- Exercise objective
Pull every line containing the word "footnote" from the records.

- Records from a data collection
=== Section Start ===

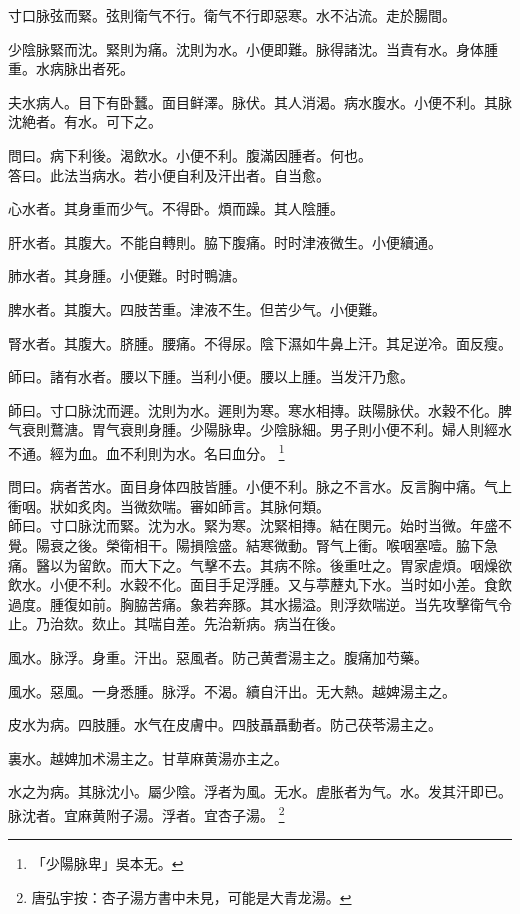 \documentclass[12pt,twoside,UTF8,b5paper]{ctexbook}
\begin{document}
寸口脉弦而緊。弦則衛气不行。{衛气不行}即惡寒。水不沾流。走於腸間。

少陰脉緊而沈。緊則为痛。沈則为水。小便即難。脉得諸沈。当責有水。身体腫重。水病脉出者死。

夫水病人。目下有卧蠶。面目鲜澤。脉伏。其人消渴。病水腹水。小便不利。其脉沈絶者。有水。可下之。

問曰。病下利後。渴飲水。小便不利。腹滿因腫者。何也。\\
答曰。此法当病水。若小便自利及汗出者。自当愈。

心水者。其身重而少气。不得卧。煩而躁。其人陰腫。

肝水者。其腹大。不能自轉則。脇下腹痛。时时津液微生。小便續通。

肺水者。其身腫。小便難。时时鴨溏。

脾水者。其腹大。四肢苦重。津液不生。但苦少气。小便難。

腎水者。其腹大。脐腫。腰痛。不得尿。陰下濕如牛鼻上汗。其足逆冷。面反瘦。

師曰。諸有水者。腰以下腫。当利小便。腰以上腫。当发汗乃愈。

師曰。寸口脉沈而遲。沈則为水。遲則为寒。寒水相摶。趺陽脉伏。水穀不化。脾气衰則鶩溏。胃气衰則身腫。少陽脉卑。少陰脉細。男子則小便不利。婦人則經水不通。經为血。血不利則为水。名曰血分。
	\footnote{「少陽脉卑」吳本无。}

問曰。病者苦水。面目身体四肢皆腫。小便不利。脉之不言水。反言胸中痛。气上衝咽。狀如炙肉。当微欬喘。審如師言。其脉何類。\\
師曰。寸口脉沈而緊。沈为水。緊为寒。沈緊相摶。結在関元。始时当微。年盛不覺。陽衰之後。榮衛相干。陽損陰盛。結寒微動。腎气上衝。喉咽塞噎。脇下急痛。醫以为留飲。而大下之。气擊不去。其病不除。後重吐之。胃家虗煩。咽燥欲飲水。小便不利。水穀不化。面目手足浮腫。又与葶藶丸下水。当时如小差。食飲過度。腫復如前。胸脇苦痛。象若奔豚。其水揚溢。則浮欬喘逆。当先攻擊衛气令止。乃治欬。欬止。其喘自差。先治新病。病当在後。

風水。脉浮。身重。汗出。惡風者。防己黄耆湯主之。腹痛加芍藥。

風水。惡風。一身悉腫。脉浮。不渴。續自汗出。无大熱。越婢湯主之。

皮水为病。四肢腫。水气在皮膚中。四肢聶聶動者。防己茯苓湯主之。

裏水。越婢加术湯主之。甘草麻黄湯亦主之。

水之为病。其脉沈小。屬少陰。浮者为風。无水。虗胀者为气。水。发其汗即已。脉沈者。宜麻黄附子湯。浮者。宜杏子湯。
	\footnote{唐弘宇按：杏子湯方書中未見，可能是大青龙湯。}
\end{document}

=== Section End ===

- Written answer
	\footnote{「少陽脉卑」吳本无。}
	\footnote{唐弘宇按：杏子湯方書中未見，可能是大青龙湯。}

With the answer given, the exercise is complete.